From answers to actions: crawl management

You can now drive the full crawl lifecycle without leaving the conversation.

  • “Start a crawl of example.com.” Re-crawls with your last settings carried over: JS rendering, limits, location. An unknown domain auto-creates the project.
  • “How’s my crawl going?” Live progress, pages crawled, and a rough ETA.
  • “Pause the crawl on example.com.” Then “Resume it,” “Bump it to 10 threads,” or “Raise the page limit to 500k.” All applied to the running crawl, no stop-and-restart.
  • “Schedule a weekly crawl every Monday at 6am Europe/Kyiv.”
  • “Archive last month’s finished crawls.”

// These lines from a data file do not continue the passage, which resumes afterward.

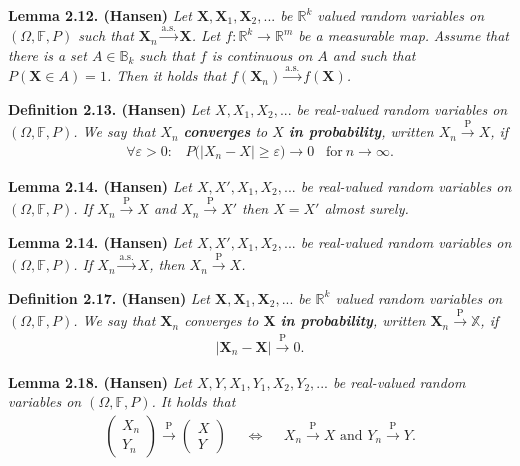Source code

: \documentclass[a4paper,12pt,openany]{book}
\begin{document}
\textbf{Lemma 2.12. (Hansen)} \emph{Let \(\mathbf{X},\mathbf{X}_1,\mathbf{X}_2,...\) be \(\mathbb{R}^k\) valued random variables on \((\Omega, \mathbb{F},P)\) such that \(\mathbf{X}_n\stackrel{\text{a.s.}}{\to}\mathbf{X}\). Let \(f : \mathbb{R}^k\to\mathbb{R}^m\) be a measurable map.}
\emph{Assume that there is a set \(A\in \mathbb{B}_k\) such that \(f\) is continuous on \(A\) and such that \(P(\mathbf{X}\in A)=1\). Then it holds that \(f(\mathbf{X}_n)\stackrel{\text{a.s.}}{\to} f(\mathbf{X})\).}

\textbf{Definition 2.13. (Hansen)} \emph{Let \(X,X_1,X_2,...\) be real-valued random variables on \((\Omega,\mathbb{F},P)\). We say that \(X_n\) \textbf{converges} to \(X\) \textbf{in probability}, written \(X_n\stackrel{\text{P}}{\to} X\), if}
\begin{align*}
    \forall \varepsilon>0 :\hspace{10pt} P\big(\vert X_n-X\vert\ge \varepsilon\big)\to 0\hspace{10pt}\text{for}\ n\to \infty.\tag{2.17}
\end{align*}

\textbf{Lemma 2.14. (Hansen)} \emph{Let \(X,X',X_1,X_2,...\) be real-valued random variables on \((\Omega,\mathbb{F},P)\). If \(X_n\stackrel{\text{P}}{\to} X\) and \(X_n\stackrel{\text{P}}{\to} X'\) then \(X=X'\) almost surely.}

\textbf{Lemma 2.14. (Hansen)} \emph{Let \(X,X',X_1,X_2,...\) be real-valued random variables on \((\Omega,\mathbb{F},P)\). If \(X_n\stackrel{\text{a.s.}}{\to} X\), then \(X_n\stackrel{\text{P}}{\to} X\).}

\textbf{Definition 2.17. (Hansen)} \emph{Let \(\mathbf{X},\mathbf{X}_1,\mathbf{X}_2,...\) be \(\mathbb{R}^k\) valued random variables on \((\Omega, \mathbb{F},P)\). We say that \(\mathbf{X}_n\) converges to \(\mathbf{X}\) \textbf{in probability}, written \(\mathbf{X}_n\stackrel{\text{P}}{\to} \mathbb{X}\), if}
\begin{align*}
    \vert \mathbf{X}_n-\mathbf{X}\vert \stackrel{\text{P}}{\to} 0.\tag{2.23}
\end{align*}

\textbf{Lemma 2.18. (Hansen)} \emph{Let \(X,Y,X_1,Y_1,X_2,Y_2,...\) be real-valued random variables on \((\Omega,\mathbb{F},P)\). It holds that}
\begin{align*}
    \begin{pmatrix}
    X_n\\Y_n
    \end{pmatrix}\stackrel{\text{P}}{\to} \begin{pmatrix}
    X\\Y
    \end{pmatrix}\hspace{15pt}\iff \hspace{15pt} X_n\stackrel{\text{P}}{\to} X\text{ and }Y_n\stackrel{\text{P}}{\to} Y.\tag{2.24}
\end{align*}
\end{document}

The crawls you used to launch with six clicks in the dashboard now launch from one sentence. For teams running audits as part of a deploy pipeline, that sentence can live in a script.

Safe by design

Write access raises an obvious question. What stops the assistant from burning your quota or killing a running crawl on a single misread? Two things.

First, the actions that spend quota or stop work (starting, cancelling, or completing a crawl, or deleting a schedule) never fire blind. The assistant returns an impact preview first: what will run, which project, how much quota it costs. Nothing happens until you say yes. Reversible actions like pause, resume, and archive run directly, because undoing them is free.

Second, permissions. On shared projects, every write action requires Manage access. View-only teammates keep their read access untouched. They can ask anything. They can’t change anything.

This is the part we cared about most. An assistant that can act is only useful if you can trust what it does with that power.

Check before you spend

Ask “How many pages can I still crawl this month?” and the assistant reads your live quota, your per-plan thread and page caps, and your allowed locations. It sizes the crawl correctly before launching one, instead of guessing and hitting a wall halfway through a 100k run.

What stayed the same: your data is still yours

Nothing about the trust model changed. Conversations stay inside your AI client. We don’t log them and we don’t train on them. Access is tied to your account, scoped to your permissions, and revocable anytime from your profile.

The one addition is honest write-vs-read signalling, so your client can flag a destructive action before it runs, not after.

How to connect

Same two clicks as before: browser sign-in for desktop clients, or a long-lived API token for automated workflows. If you already use the MCP, these tools are live in your account now. If you haven’t connected yet, the full setup walkthrough is here.

Server URL: https://my.jetoctopus.com/mcp

What’s coming next

Two things, in order.

Google Analytics 4 is next on the data side. Crawl, logs, GSC, and GA4 in one query: “Which pages lost sessions this week and also have crawl errors?” answered across four sources at once. The power of JetOctopus has always been in joining datasets. This extends the last source to natural language.

Analysis that doesn’t wait to be asked. Spotting anomalies, flagging regressions, and surfacing crawl budget waste before you think to check.

The data was already yours. First we let you read it in plain language. Now you can run it. Next, it starts watching your back.